Актёры его ценили, боялись, уважали и не любили.
Впрочем, четыреххвостка эта была применима и ко всей его биографии. А к редакторской в особенности.
Но очень было мало таких, кто способен был расшифровать его скрытую, скупую на откровения натуру, которая, и в руководительстве таким большим и живым делом, как газета, проявлялась отрывисто, резко, без объяснений причин и утомительных придаточных предложений.
Характерной и не лишённой некоторой забавности иллюстрацией его редакторской манеры была его постоянная и ожесточенная война с репортерами. Особенно с репортерами того огнедышащего южного типа, где темперамент и воображение расценивались куда больше, нежели грамотность и точность.
Хейфец требовал целомудренной краткости, существа, экстракта, самого главного.
А репортеру тоже хотелось жить красиво, витать, порхать, тонуть в деталях, подробностях, в описаниях, в прилагательных.
Знаменитый Трецек, с ударением на первом е, человек влюблённый в своё ремесло и считавший, что каждую новость, даже самую малую, надо подавать с жаром, вдохновением, священным огнём, — задыхаясь, вбежал в ночную редакцию, присел за уголок длинного, уставленного чернильницами стола, и, бешено куря папиросу за папиросой, сопя, задыхаясь, потирая лоб, вскакивая, садясь, — подвижное лицо в тиках, жилках, пятнах, в чернилах, — писал, писал, писал, страницу за страницей, листок за листком, пока вошедший для последнего фельдмаршальского смотра Хейфец не процедил сквозь зубы:
— Трецек, довольно беллетристики, давайте заметку, поздно.
Трецек вспыхивал и потухал, отирал потное от волнения лицо, умолял дать ему еще две минуты, еще одну минуту…
Но Хейфец был как Фатум, как судьба, как Каменный Гость.
Выхода не было, куча только что написанных, горячих, еще дымившихся листков подымавшегося как ртутный термометр Трецека попадала в снег, в тундры, в ледники.
И вот, по словам свидетеля истории, что из конфликта этих двух миров получалось.
Бедный Трецек, бедный Йорик, писал:
«Вчера, ровно в полночь, едва заслышав глухой звон набата, озаренные блеском факелов, в медных касках, подобные воинам римских легионов, не щадя жизни, бросаясь в самые опасные места, развёрнутой колонной и сомкнув ряды, шли наши неоценимые и самоотверженные серые герои, и куда?! Я вас только спрашиваю куда?! И отвечаю: в огонь, воду и медные трубы!..»
«Лишь бы вырвать из разбушевавшейся стихии несколько несчастных жертв общественного темперамента, ибо надо ли пояснять и, так сказать, бить по темени несознательных масс, что дело идёт о народном бедствии в одном из самых густо населенных пунктов нашей Южной Пальмиры»…
Каменный Гость накрест перечеркнул произведение Л. О. Трецека жирным красным карандашом.
В утреннем номере газеты, в отделе городской хроники, оскорбительно — мелким шрифтом было напечатано:
«Вчера ночью пожарная команда Бульварного участка была вызвана в Биоскоп Сирочкина.
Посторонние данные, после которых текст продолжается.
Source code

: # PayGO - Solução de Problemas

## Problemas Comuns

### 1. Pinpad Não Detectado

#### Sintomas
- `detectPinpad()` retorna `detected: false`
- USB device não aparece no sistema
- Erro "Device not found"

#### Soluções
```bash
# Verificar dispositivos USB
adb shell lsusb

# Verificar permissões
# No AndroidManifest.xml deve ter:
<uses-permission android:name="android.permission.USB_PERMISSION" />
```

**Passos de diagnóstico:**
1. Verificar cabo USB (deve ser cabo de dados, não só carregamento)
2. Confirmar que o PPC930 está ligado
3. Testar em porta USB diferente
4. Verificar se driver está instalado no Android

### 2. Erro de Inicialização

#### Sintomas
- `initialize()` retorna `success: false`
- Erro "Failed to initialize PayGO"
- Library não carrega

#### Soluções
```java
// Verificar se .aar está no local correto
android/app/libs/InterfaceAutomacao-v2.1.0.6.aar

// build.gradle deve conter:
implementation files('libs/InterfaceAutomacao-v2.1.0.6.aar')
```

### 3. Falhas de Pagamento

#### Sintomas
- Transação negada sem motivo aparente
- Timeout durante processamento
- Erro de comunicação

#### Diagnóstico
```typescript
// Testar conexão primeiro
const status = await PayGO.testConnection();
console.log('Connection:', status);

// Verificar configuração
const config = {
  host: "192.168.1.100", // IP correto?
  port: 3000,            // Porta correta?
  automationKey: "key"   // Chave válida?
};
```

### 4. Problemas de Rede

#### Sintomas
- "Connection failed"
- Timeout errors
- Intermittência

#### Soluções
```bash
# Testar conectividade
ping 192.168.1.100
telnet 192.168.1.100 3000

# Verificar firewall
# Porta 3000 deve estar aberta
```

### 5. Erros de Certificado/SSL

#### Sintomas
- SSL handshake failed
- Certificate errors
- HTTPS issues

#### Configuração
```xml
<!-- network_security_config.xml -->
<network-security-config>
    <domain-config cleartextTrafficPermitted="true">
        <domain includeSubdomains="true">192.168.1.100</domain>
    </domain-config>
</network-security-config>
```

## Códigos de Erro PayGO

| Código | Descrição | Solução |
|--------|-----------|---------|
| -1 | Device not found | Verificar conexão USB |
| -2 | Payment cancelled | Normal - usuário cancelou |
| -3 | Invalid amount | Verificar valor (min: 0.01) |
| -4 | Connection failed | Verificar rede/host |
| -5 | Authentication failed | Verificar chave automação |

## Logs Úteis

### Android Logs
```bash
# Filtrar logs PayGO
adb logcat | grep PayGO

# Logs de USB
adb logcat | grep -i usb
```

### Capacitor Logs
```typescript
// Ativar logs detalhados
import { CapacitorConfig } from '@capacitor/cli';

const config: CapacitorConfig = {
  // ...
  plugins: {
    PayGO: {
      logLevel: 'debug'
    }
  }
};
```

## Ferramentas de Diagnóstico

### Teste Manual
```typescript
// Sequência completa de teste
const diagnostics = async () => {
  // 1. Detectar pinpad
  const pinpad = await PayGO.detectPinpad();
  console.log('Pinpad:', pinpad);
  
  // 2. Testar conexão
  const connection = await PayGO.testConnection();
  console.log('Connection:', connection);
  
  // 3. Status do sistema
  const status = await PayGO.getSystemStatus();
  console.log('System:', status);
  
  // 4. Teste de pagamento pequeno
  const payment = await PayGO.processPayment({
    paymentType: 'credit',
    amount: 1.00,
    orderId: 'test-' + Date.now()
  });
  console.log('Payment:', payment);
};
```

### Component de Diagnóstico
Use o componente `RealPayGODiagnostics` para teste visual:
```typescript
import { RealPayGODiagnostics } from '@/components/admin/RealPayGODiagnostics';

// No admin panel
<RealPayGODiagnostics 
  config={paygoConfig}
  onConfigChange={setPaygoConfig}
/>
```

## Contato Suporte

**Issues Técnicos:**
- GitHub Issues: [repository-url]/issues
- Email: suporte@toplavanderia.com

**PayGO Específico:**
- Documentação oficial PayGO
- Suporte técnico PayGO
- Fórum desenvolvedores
Тревога оказалась ложной».
Искусство Хейфеца, как редактора, проявлялось главным образом в умении учуять, раскопать, найти и привлечь новые силы, молодые дарования.
Теперь это уже почти забыто, но быть может справка не лишена интереса.
В «Одесских новостях» начинали свою литературную карьеру Корней Чуковский, К. В. Мочульский, Петр Пильский, В. Е. Жаботинский, явивший весь свой искрометный и иронический блеск в лёгких, в совершенно новой манере подданных фельетонах, за подписью Altalena.
Старую гвардию, своего рода совет старейшин вокруг склонного к диктатуре редактора, представляли тишайший О. А. Инбер, полиглот и начётчик, С. Соколовский (Седой), скучный и почтенный передовик, и, разумеется, милейший Петр Титыч Герцо-Виноградский, избравший себе совершенно немыслимый в настоящее время псевдоним — Лоэнгрин, и писавший длинные, ежедневные, многоуважаемые фельетоны в совершенно забытой теперь форме нравоучительной публицистики и якобы ядовитого, дозволенного цензурой радикализма.
Но какой это был прелестный, душевный, всегда растерянный, часто неприкаянный, и так сильно напоминавший чеховского Гаева человек!
Близорукий, изящный, какой-то особой повадкой походивший на уездного предводителя дворянства из обрусевших поляков, всегда в безукоризненно накрахмаленных воротничках, с густыми мягкими, мопасановскими усами, Герцо-Виноградский пользовался большой популярностью и любовью.